Saved entries:
-----

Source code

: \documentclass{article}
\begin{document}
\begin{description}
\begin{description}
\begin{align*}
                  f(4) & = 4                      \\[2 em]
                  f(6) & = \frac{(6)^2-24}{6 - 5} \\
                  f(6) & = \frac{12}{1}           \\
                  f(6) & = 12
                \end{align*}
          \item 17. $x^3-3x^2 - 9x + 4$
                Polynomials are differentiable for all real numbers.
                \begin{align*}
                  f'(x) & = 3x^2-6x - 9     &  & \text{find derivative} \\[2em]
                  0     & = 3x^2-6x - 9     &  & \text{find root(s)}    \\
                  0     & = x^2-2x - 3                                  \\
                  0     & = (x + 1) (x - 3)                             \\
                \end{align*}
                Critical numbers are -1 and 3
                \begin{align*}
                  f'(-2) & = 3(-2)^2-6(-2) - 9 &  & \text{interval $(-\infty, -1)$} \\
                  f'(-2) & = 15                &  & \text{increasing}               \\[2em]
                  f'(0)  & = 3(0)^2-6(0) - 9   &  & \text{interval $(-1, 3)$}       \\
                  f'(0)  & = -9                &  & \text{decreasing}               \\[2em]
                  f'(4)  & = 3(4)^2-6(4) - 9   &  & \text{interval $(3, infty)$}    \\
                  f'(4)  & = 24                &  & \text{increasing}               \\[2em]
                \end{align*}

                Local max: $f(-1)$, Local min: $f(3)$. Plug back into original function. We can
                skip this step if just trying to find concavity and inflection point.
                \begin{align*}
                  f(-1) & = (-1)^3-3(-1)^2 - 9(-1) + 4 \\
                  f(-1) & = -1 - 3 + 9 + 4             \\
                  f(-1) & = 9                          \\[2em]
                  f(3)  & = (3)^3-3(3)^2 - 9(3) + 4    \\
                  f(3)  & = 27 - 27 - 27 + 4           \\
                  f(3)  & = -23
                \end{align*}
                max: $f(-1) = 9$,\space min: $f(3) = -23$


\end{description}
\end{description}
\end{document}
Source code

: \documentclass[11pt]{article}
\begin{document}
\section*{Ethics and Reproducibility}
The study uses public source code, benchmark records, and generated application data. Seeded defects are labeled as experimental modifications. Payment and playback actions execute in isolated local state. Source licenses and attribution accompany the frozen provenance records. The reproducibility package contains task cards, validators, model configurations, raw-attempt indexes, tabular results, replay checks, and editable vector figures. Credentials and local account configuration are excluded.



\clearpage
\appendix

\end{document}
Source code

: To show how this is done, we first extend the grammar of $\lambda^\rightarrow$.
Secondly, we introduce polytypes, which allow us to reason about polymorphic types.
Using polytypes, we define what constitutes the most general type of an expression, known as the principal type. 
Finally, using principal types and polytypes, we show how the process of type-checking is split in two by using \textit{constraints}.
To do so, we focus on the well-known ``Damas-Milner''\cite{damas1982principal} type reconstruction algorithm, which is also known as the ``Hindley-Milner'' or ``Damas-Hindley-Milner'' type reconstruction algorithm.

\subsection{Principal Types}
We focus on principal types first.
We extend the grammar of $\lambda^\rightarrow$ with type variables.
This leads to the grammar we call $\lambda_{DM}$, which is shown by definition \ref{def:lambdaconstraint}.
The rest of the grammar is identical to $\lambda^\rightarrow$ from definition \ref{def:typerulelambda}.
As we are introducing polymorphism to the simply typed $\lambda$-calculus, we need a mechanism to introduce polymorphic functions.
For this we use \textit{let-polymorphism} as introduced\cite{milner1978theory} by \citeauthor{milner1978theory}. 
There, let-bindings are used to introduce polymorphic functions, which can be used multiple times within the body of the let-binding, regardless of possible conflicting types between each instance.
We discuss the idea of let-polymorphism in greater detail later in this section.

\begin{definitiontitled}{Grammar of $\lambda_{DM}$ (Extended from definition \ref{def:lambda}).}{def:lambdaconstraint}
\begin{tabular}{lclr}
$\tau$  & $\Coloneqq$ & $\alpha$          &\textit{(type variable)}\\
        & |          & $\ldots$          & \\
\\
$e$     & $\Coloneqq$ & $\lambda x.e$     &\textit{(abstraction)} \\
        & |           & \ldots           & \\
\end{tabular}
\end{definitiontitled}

-----

Please retype the data exactly as it stands, from its first line down to the line that contains "Critical numbers are -1 and 3", then stop.

Task result:
Source code

: \documentclass{article}
\begin{document}
\begin{description}
\begin{description}
\begin{align*}
                  f(4) & = 4                      \\[2 em]
                  f(6) & = \frac{(6)^2-24}{6 - 5} \\
                  f(6) & = \frac{12}{1}           \\
                  f(6) & = 12
                \end{align*}
          \item 17. $x^3-3x^2 - 9x + 4$
                Polynomials are differentiable for all real numbers.
                \begin{align*}
                  f'(x) & = 3x^2-6x - 9     &  & \text{find derivative} \\[2em]
                  0     & = 3x^2-6x - 9     &  & \text{find root(s)}    \\
                  0     & = x^2-2x - 3                                  \\
                  0     & = (x + 1) (x - 3)                             \\
                \end{align*}
                Critical numbers are -1 and 3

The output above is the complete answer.